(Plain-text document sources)
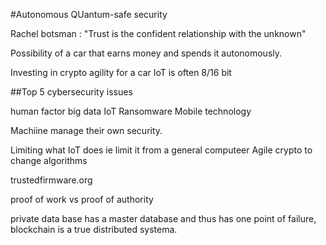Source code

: #Autonomous QUantum-safe security

Rachel botsman : "Trust is the confident relationship with the
unknown"

Possibility of a car that earns money and spends it
autonomously.

Investing in crypto agility for a car
IoT is often 8/16 bit 

##Top 5 cybersecurity issues 

human factor
big data
IoT
Ransomware
Mobile technology


Machiine manage their own security.

Limiting what IoT does ie limit it from a general computeer
Agile crypto to change algorithms

trustedfirmware.org

proof of work vs proof of authority

private data base has a master database and thus has one point
of failure, blockchain is a true distributed systema.
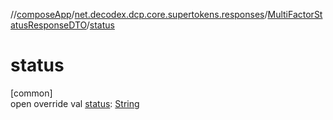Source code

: //[composeApp](../../../index.md)/[net.decodex.dcp.core.supertokens.responses](../index.md)/[MultiFactorStatusResponseDTO](index.md)/[status](status.md)

# status

[common]\
open override val [status](status.md): [String](https://kotlinlang.org/api/latest/jvm/stdlib/kotlin/-string/index.html)

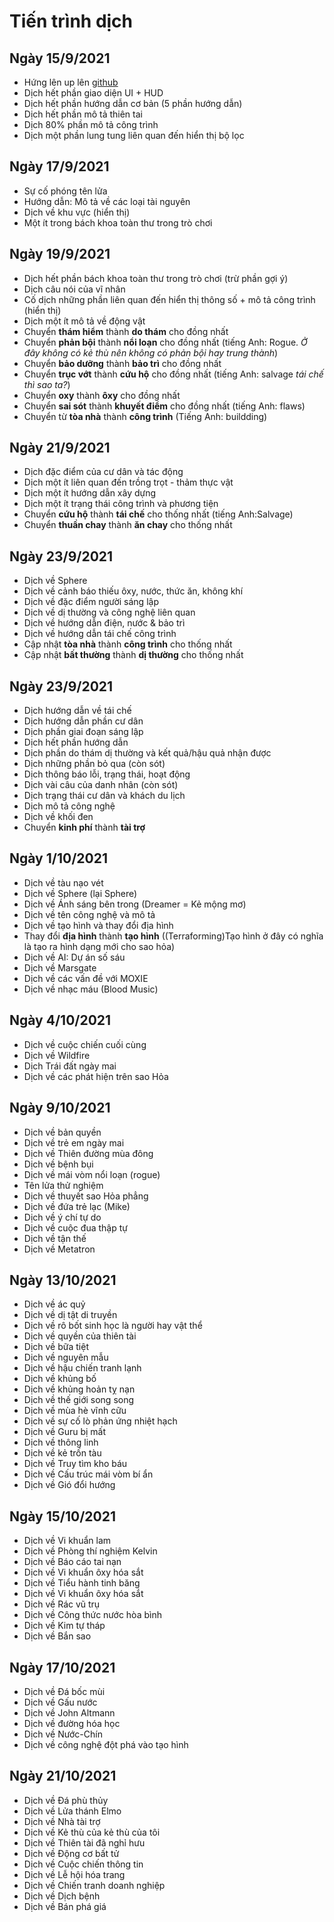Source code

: # Tiến trình dịch

## Ngày 15/9/2021
- Hứng lên up lên [github](/)
- Dịch hết phần giao diện UI + HUD
- Dịch hết phần hướng dẫn cơ bản (5 phần hướng dẫn)
- Dịch hết phần mô tả thiên tai
- Dịch 80% phần mô tả công trình
- Dịch một phần lung tung liên quan đến hiển thị bộ lọc
## Ngày 17/9/2021
- Sự cố phóng tên lửa
- Hướng dẫn: Mô tả về các loại tài nguyên
- Dịch về khu vực (hiển thị)
- Một ít trong bách khoa toàn thư trong trò chơi
## Ngày 19/9/2021
- Dịch hết phần bách khoa toàn thư trong trò chơi (trừ phần gợi ý)
- Dịch câu nói của vĩ nhân
- Cố dịch những phần liên quan đến hiển thị thông số + mô tả công trình (hiển thị)
- Dịch một ít mô tả về động vật
- Chuyển **thám hiểm** thành **do thám** cho đồng nhất
- Chuyển **phản bội** thành **nổi loạn** cho đồng nhất (tiếng Anh: Rogue. *Ở đây không có kẻ thù nên không có phản bội hay trung thành*)
- Chuyển **bảo dưỡng** thành **bảo trì** cho đồng nhất
- Chuyển **trục vớt** thành **cứu hộ** cho đồng nhất (tiếng Anh: salvage *tái chế thì sao ta?*)
- Chuyển **oxy** thành **ôxy** cho đồng nhất
- Chuyển **sai sót** thành **khuyết điểm** cho đồng nhất (tiếng Anh: flaws)
- Chuyển từ **tòa nhà** thành **công trình** (Tiếng Anh: buildding)
## Ngày 21/9/2021
- Dịch đặc điểm của cư dân và tác động
- Dịch một ít liên quan đến trồng trọt - thảm thực vật
- Dịch một ít hướng dẫn xây dựng
- Dịch một ít trạng thái công trình và phương tiện
- Chuyển **cứu hộ** thành **tái chế** cho thống nhất (tiếng Anh:Salvage)
- Chuyển **thuần chay** thành **ăn chay** cho thống nhất
## Ngày 23/9/2021
- Dịch về Sphere
- Dịch về cảnh báo thiếu ôxy, nước, thức ăn, không khí
- Dịch về đặc điểm người sáng lập
- Dịch về dị thường và công nghệ liên quan
- Dịch về hướng dẫn điện, nước & bảo trì
- Dịch về hướng dẫn tái chế công trình
- Cập nhật **tòa nhà** thành **công trình** cho thống nhất
- Cập nhật **bất thường** thành **dị thường** cho thống nhất
## Ngày 23/9/2021
- Dịch hướng dẫn về tái chế
- Dịch hướng dẫn phần cư dân
- Dịch phần giai đoạn sáng lập
- Dịch hết phần hướng dẫn
- Dịch phần do thám dị thường và kết quả/hậu quả nhận được
- Dịch những phần bỏ qua (còn sót)
- Dịch thông báo lỗi, trạng thái, hoạt động
- Dịch vài câu của danh nhân (còn sót)
- Dịch trạng thái cư dân và khách du lịch
- Dịch mô tả công nghệ
- Dịch về khối đen
- Chuyển **kinh phí** thành **tài trợ**
## Ngày 1/10/2021
- Dịch về tàu nạo vét
- Dịch về Sphere (lại Sphere)
- Dịch về Ánh sáng bên trong (Dreamer = Kẻ mộng mơ)
- Dịch về tên công nghệ và mô tả
- Dịch về tạo hình và thay đổi địa hình
- Thay đổi **địa hình** thành **tạo hình** ((Terraforming)Tạo hình ở đây có nghĩa là tạo ra hình dạng mới cho sao hỏa)
- Dịch về AI: Dự án số sáu
- Dịch về Marsgate
- Dịch về các vấn đề với MOXIE
- Dịch về nhạc máu (Blood Music)
## Ngày 4/10/2021
- Dịch về cuộc chiến cuối cùng
- Dịch về Wildfire
- Dịch Trái đất ngày mai
- Dịch về các phát hiện trên sao Hỏa
## Ngày 9/10/2021
- Dịch về bản quyền
- Dịch về trẻ em ngày mai
- Dịch về Thiên đường mùa đông
- Dịch về bệnh bụi
- Dịch về mái vòm nổi loạn (rogue)
- Tên lửa thử nghiệm
- Dịch về thuyết sao Hỏa phẳng
- Dịch về đứa trẻ lạc (Mike)
- Dịch về ý chí tự do
- Dịch về cuộc đua thập tự
- Dịch về tận thế
- Dịch về Metatron
## Ngày 13/10/2021
- Dịch về ác quỷ
- Dịch về dị tật di truyền
- Dịch về rô bốt sinh học là người hay vật thể
- Dịch về quyền của thiên tài
- Dịch về bữa tiệt
- Dịch về nguyên mẫu
- Dịch về hậu chiến tranh lạnh
- Dịch về khủng bố
- Dịch về khủng hoản tỵ nạn
- Dịch về thế giới song song
- Dịch về mùa hè vĩnh cữu
- Dịch về sự cố lò phản ứng nhiệt hạch
- Dịch về Guru bị mất
- Dịch về thông linh
- Dịch về kẻ trốn tàu
- Dịch về Truy tìm kho báu
- Dịch về Cấu trúc mái vòm bí ẩn
- Dịch về Gió đổi hướng
## Ngày 15/10/2021
- Dịch về Vi khuẩn lam
- Dịch về Phòng thí nghiệm Kelvin
- Dịch về Báo cáo tai nạn
- Dịch về Vi khuẩn ôxy hóa sắt
- Dịch về Tiểu hành tinh băng
- Dịch về Vi khuẩn ôxy hóa sắt
- Dịch về Rác vũ trụ
- Dịch về Công thức nước hòa bình
- Dịch về Kim tự tháp
- Dịch về Bắn sao
## Ngày 17/10/2021
- Dịch về Đá bốc mùi
- Dịch về Gấu nước
- Dịch về John Altmann
- Dịch về đường hóa học
- Dịch về Nước-Chín
- Dịch về công nghệ đột phá vào tạo hình
## Ngày 21/10/2021
- Dịch về Đá phù thủy
- Dịch về Lửa thánh Elmo
- Dịch về Nhà tài trợ
- Dịch về Kẻ thù của kẻ thù của tôi
- Dịch về Thiên tài đã nghỉ hưu
- Dịch về Động cơ bất tử
- Dịch về Cuộc chiến thông tin
- Dịch về Lễ hội hóa trang
- Dịch về Chiến tranh doanh nghiệp
- Dịch về Dịch bệnh
- Dịch về Bán phá giá

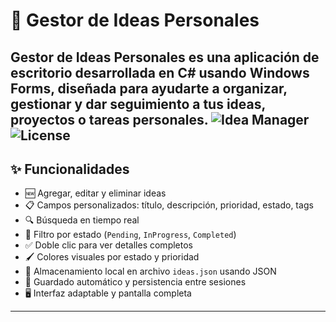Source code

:# 📌 Gestor de Ideas Personales

**Gestor de Ideas Personales** es una aplicación de escritorio desarrollada en **C#** usando **Windows Forms**, diseñada para ayudarte a organizar, gestionar y dar seguimiento a tus ideas, proyectos o tareas personales.
![Idea Manager](https://img.shields.io/badge/C%23-WPF-blue.svg) ![License](https://img.shields.io/badge/License-MIT-green.svg)
---

## ✨ Funcionalidades

- 🆕 Agregar, editar y eliminar ideas
- 📋 Campos personalizados: título, descripción, prioridad, estado, tags
- 🔍 Búsqueda en tiempo real
- 🧠 Filtro por estado (`Pending`, `InProgress`, `Completed`)
- ✅ Doble clic para ver detalles completos
- 🖌️ Colores visuales por estado y prioridad
- 📁 Almacenamiento local en archivo `ideas.json` usando JSON
- 📌 Guardado automático y persistencia entre sesiones
- 🖥️ Interfaz adaptable y pantalla completa

---

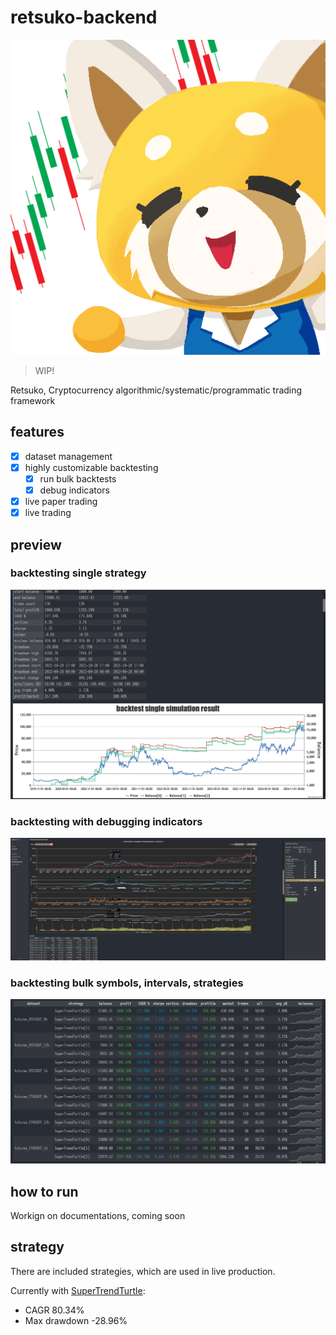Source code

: # retsuko-backend

![retsuko](imgs/retsuko.png)

> WIP!

Retsuko, Cryptocurrency algorithmic/systematic/programmatic trading framework

## features

- [x] dataset management
- [x] highly customizable backtesting
  - [x] run bulk backtests
  - [x] debug indicators
- [x] live paper trading
- [x] live trading

## preview

### backtesting single strategy
![backtest single](imgs/backtest_single.png)

### backtesting with debugging indicators
![backtest_debug](imgs/backtest_debug.png)

### backtesting bulk symbols, intervals, strategies
![backtest_bulk](imgs/backtest_bulk.png)

## how to run

Workign on documentations, coming soon

## strategy

There are included strategies, which are used in live production.

Currently with [SuperTrendTurtle](src/Strategies/SuperTrendTurtle.cs):
- CAGR 80.34%
- Max drawdown -28.96%

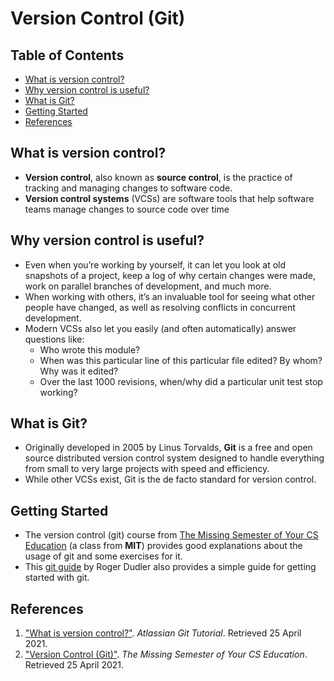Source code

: # Version Control (Git)

## Table of Contents
- [What is version control?](#what-is-version-control)
- [Why version control is useful?](#why-version-control-is-useful)
- [What is Git?](#what-is-git)
- [Getting Started](#getting-started)
- [References](#references)

## What is version control?
- **Version control**, also known as **source control**, is the practice of tracking and managing changes to software code.
- **Version control systems** (VCSs) are software tools that help software teams manage changes to source code over time

## Why version control is useful?
- Even when you’re working by yourself, it can let you look at old snapshots of a project, keep a log of why certain changes were made, work on parallel branches of development, and much more.
- When working with others, it’s an invaluable tool for seeing what other people have changed, as well as resolving conflicts in concurrent development.
- Modern VCSs also let you easily (and often automatically) answer questions like:
  - Who wrote this module?
  - When was this particular line of this particular file edited? By whom? Why was it edited?
  - Over the last 1000 revisions, when/why did a particular unit test stop working?

## What is Git?
- Originally developed in 2005 by Linus Torvalds, **Git** is a free and open source distributed version control system designed to handle everything from small to very large projects with speed and efficiency.
- While other VCSs exist, Git is the de facto standard for version control.

## Getting Started
- The version control (git) course from [The Missing Semester of Your CS Education](https://missing.csail.mit.edu/2020/version-control/)  (a class from **MIT**) provides good explanations about the usage of git and some exercises for it.
- This [git guide](https://rogerdudler.github.io/git-guide/) by Roger Dudler also provides a simple guide for getting started with git.

## References
1. ["What is version control?"](https://www.atlassian.com/git/tutorials/what-is-version-control). *Atlassian Git Tutorial*. Retrieved 25 April 2021.
1. ["Version Control (Git)"](https://missing.csail.mit.edu/2020/version-control/). *The Missing Semester of Your CS Education*. Retrieved 25 April 2021.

Exercise objective = Select and copy each line from the data that includes the word "loạn".

Response area =
- Chuyển **phản bội** thành **nổi loạn** cho đồng nhất (tiếng Anh: Rogue. *Ở đây không có kẻ thù nên không có phản bội hay trung thành*)
- Dịch về mái vòm nổi loạn (rogue)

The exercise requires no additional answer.